Extracted data entries:
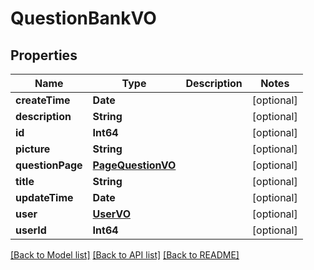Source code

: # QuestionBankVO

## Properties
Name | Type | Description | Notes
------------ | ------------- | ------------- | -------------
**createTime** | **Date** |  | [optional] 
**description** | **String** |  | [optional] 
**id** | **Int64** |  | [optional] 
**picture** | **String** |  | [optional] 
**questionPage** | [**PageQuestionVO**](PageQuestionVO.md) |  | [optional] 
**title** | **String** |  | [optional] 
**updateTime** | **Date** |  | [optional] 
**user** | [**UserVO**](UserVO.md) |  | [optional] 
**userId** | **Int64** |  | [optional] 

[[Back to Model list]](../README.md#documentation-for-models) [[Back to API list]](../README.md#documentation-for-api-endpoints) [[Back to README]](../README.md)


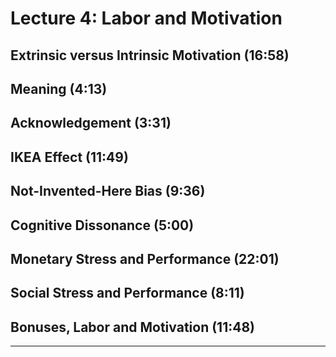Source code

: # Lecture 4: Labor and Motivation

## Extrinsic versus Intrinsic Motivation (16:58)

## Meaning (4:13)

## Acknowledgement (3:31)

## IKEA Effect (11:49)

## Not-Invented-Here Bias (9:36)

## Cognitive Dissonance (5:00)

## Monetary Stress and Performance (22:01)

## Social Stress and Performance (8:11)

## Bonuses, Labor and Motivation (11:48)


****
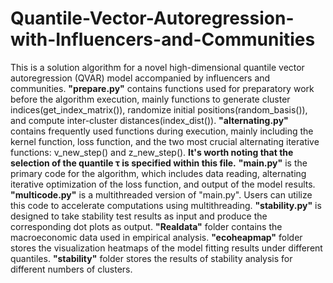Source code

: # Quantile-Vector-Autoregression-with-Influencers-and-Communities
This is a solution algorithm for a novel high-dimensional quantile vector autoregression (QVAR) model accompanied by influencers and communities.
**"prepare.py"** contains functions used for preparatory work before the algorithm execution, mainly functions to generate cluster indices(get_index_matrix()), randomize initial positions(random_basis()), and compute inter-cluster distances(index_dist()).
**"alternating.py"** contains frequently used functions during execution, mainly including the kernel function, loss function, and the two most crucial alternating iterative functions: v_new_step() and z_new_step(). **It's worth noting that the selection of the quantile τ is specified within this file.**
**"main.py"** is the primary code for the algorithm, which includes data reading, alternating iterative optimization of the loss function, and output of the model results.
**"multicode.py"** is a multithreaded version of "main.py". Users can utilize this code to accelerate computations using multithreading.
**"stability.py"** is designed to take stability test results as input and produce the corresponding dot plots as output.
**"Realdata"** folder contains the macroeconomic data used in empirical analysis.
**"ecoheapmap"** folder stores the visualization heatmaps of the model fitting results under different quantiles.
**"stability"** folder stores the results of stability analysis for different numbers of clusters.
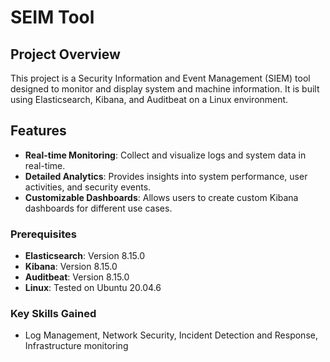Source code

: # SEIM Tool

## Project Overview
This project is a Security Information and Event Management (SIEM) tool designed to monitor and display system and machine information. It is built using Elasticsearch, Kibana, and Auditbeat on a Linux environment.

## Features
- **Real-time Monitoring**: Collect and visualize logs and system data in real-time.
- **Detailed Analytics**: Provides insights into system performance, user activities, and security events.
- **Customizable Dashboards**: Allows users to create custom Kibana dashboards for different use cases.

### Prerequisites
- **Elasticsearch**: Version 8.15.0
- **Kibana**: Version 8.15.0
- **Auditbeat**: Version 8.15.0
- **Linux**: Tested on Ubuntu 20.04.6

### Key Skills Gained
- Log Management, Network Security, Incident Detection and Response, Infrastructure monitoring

## Activity
Each line of the data that includes the word "Auditbeat" counts once; report the total and nothing more.

## Response below
2